If you’ve read my post ‘Why Dance? It Doesn’t Take A Genius” then you already know that women love men who can dance…ask any of them.
All cards on the table, the Waltz is a dance most men will do formally 1-2 times a year…maybe.
Note that I said ‘formally‘… all circumstances are different. The Waltz is a dance most commonly seen at weddings, anniversaries or other formal events. Of course your career and/or social circles may expose you to more formal events than the average Joe. Regardless… if you know the timing and understand the basics, the Waltz is a dance you can do anytime, any place. It will draw envy from men and respect from women.
Different dances are dependent on the individual song and that song’s timing. Would you know a Waltz if you heard one? Below is a short list of songs that are different speeds of waltz tempo. For those of you who are familiar with playing or reading music, the Waltz has 3 beats per measure (3/4) while most other music is 4 beats per measure ( 4/4). Only the waltz is 3/4, that’s what makes it unique.
Short List of Songs You Can Waltz To:
Remedy & Sweetest Devotion – Adel (both fast viennese waltz)
Ray LaMontagne – Let It Be Me
Counting Crows – Raining In Baltimore
Journey – Open Arms
Sarah Mclachlan – Angel
Seal – Kiss From A Rose
Simply Red – If You Don’t Know Me By Now
So to clarify, you can dance a Swing, Fox Trot, Cha-Cha, Rumba, Samba, Tango or most any other dance to a 4/4 song. But you can only dance a Waltz to a 3/4 music, and no other music will work with the Waltz !
Defusing a theory: I hear all the time “You can’t teach me to dance, I don’t have any rhythm”. This is nonsense and I’ll prove it to you. Do you have a heart beat? Does it beat to a rhythm or is it completely erratic? When you walk down the street, do you walk in a rhythm or do you stagger, stutter and falter down the street? Just stop for a moment…if you need to, get up and walk through the room. Both your heart beat and the stride when you walk are very rhythmic. You don’t think about it, you just do it naturally every day!
Everybody has rhythm, some people just have a harder time consciously putting it to work.
I chose to write this post about the Waltz because it is the same rhythm from which you walk. If you were to count up to 6 with each step you took as you walked down the street, it would not be “1….23…..4..5…..6” it would be “1…2…3…4…5…6”. ….That timing, that walking….That is the Waltz .
Doing the Waltz is like walking down the street only you apply simple patterns. The timing and the rhythm remains the same as walking “1..2..3..4..5..6”.
The simple pattern applied is what’s called the ‘Box’ step, because it looks like a square on the floor…or a ‘Box’. Just like walking, you step left, right, left, right, left, right. Also like walking you step in even tempo “1, 2, 3, 4, 5, 6″.
At first it will likely feel stiff and not natural, but after doing it for 5-10 minutes straight, you will find it becoming more and more simple, more natural.

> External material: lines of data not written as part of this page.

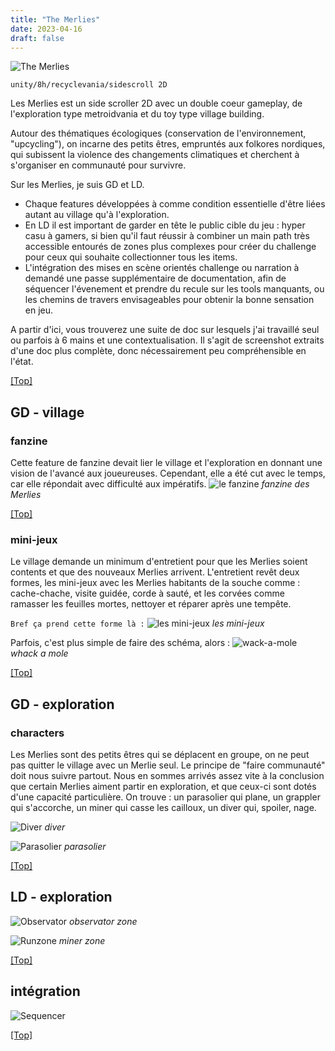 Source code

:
 ```yaml
---
title: "The Merlies"
date: 2023-04-16
draft: false
---
```


![The Merlies](./images/logo.png)

`unity/8h/recyclevania/sidescroll 2D`

Les Merlies est un side scroller 2D avec un double coeur gameplay, de l'exploration type metroidvania et du toy type village building.

Autour des thématiques écologiques (conservation de l'environnement, "upcycling"), on incarne des petits êtres, empruntés aux folkores nordiques, qui subissent la violence des changements climatiques et cherchent à s'organiser en communauté pour survivre.

Sur les Merlies, je suis GD et LD. 
- Chaque features développées à comme condition essentielle d'être liées autant au village qu'à l'exploration. 
- En LD il est important de garder en tête le public cible du jeu : hyper casu à gamers, si bien qu'il faut réussir à combiner un main path très accessible entourés de zones plus complexes pour créer du challenge pour ceux qui souhaite collectionner tous les items.
- L'intégration des mises en scène orientés challenge ou narration à demandé une passe supplémentaire de documentation, afin de séquencer l'évenement et prendre du recule sur les tools manquants, ou les chemins de travers envisageables pour obtenir la bonne sensation en jeu.

A partir d'ici, vous trouverez une suite de doc sur lesquels j'ai travaillé seul ou parfois à 6 mains et une contextualisation. Il s'agit de screenshot extraits d'une doc plus complète, donc nécessairement peu compréhensible en l'état.

[[Top]](#top)

## GD - village

### fanzine
Cette feature de fanzine devait lier le village et l'exploration en donnant une vision de l'avancé aux joueureuses. Cependant, elle a été cut avec le temps, car elle répondait avec difficulté aux impératifs. 
![le fanzine](./images/cartefanzine.png)
*fanzine des Merlies*

[[Top]](#top)

### mini-jeux
Le village demande un minimum d'entretient pour que les Merlies soient contents et que des nouveaux Merlies arrivent. L'entretient revêt deux formes, les mini-jeux avec les Merlies habitants de la souche comme : cache-chache, visite guidée, corde à sauté, et les corvées comme ramasser les feuilles mortes, nettoyer et réparer après une tempête.

`Bref ça prend cette forme là :`
![les mini-jeux](./images/minijeux.png)
*les mini-jeux*

Parfois, c'est plus simple de faire des schéma, alors :
![wack-a-mole](./images/guacamole.png)
*whack a mole*

[[Top]](#top)

## GD - exploration

### characters
Les Merlies sont des petits êtres qui se déplacent en groupe, on ne peut pas quitter le village avec un Merlie seul. Le principe de "faire communauté" doit nous suivre partout. Nous en sommes arrivés assez vite à la conclusion que certain Merlies aiment partir en exploration, et que ceux-ci sont dotés d'une capacité particulière. On trouve : un parasolier qui plane, un grappler qui s'accorche, un miner qui casse les cailloux, un diver qui, spoiler, nage.

![Diver](./images/diver.png) 
*diver*

![Parasolier](./images/parasolier.png)
*parasolier*

[[Top]](#top)

## LD - exploration

![Observator](./images/ld_observator.png)
*observator zone*

![Runzone](./images/minerzone.png)
*miner zone*

[[Top]](#top)

## intégration

![Sequencer](./images/sequencer.png)

[[Top]](#top)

After teaching this basic step I often hear the common statement…”This is not what it looks like when I see it on TV!”. This is true, and the reason for that is the turning. I would GREATLY encourage you to practice this step WITHOUT turning. Practice it just as you see, do it over & over & over again, until you feel it’s becomes ‘easy’.
When is it ‘easy’ enough? When you can hold a conversation with another person while doing this pattern, then you’ve got it well enough to move on.
The animation to the left shows the same box with no hesitation, as it should be danced. Immediately start a new box upon completing the previous.
Turning The Box: Turning this simple box is likely not what you expect…you Do Not use your feet to turn the box. There is a surprising parallel between leading a woman on the dance floor and many sports. In boxing, the trick to a good strong hit is the utilization of your shoulders with your body weight. Similarly, when golfing or snowboarding, the trick to proper technique is the use of shoulders and manipulating your body weight.
Dancing is the exact same idea. Always continue stepping in the pattern above, then start to turn your shoulders to the left very slowly. Let me emphasis ‘slowly’.. one box step will not even turn you 1/4 . You will be better off doing a couple box patterns without turning…then after 2 or 3 boxes, start turning your shoulders slowly to the left. Do not think about turning with your feet at all, your feet will follow your shoulders and the box will turn on it’s own.
This is a baby step to the technique of leading a woman on the dance floor. Whether you choose to Tango, Swing or Salsa, you can lead most any woman with proper shoulder work (technically called FRAME).
The Waltz is a great stepping stone to more complicated dances and a great way to learn the basics of leading a woman on the dance floor.
This is where I’ll wrap this post but look forward to your feedback and I invite suggestions or requests.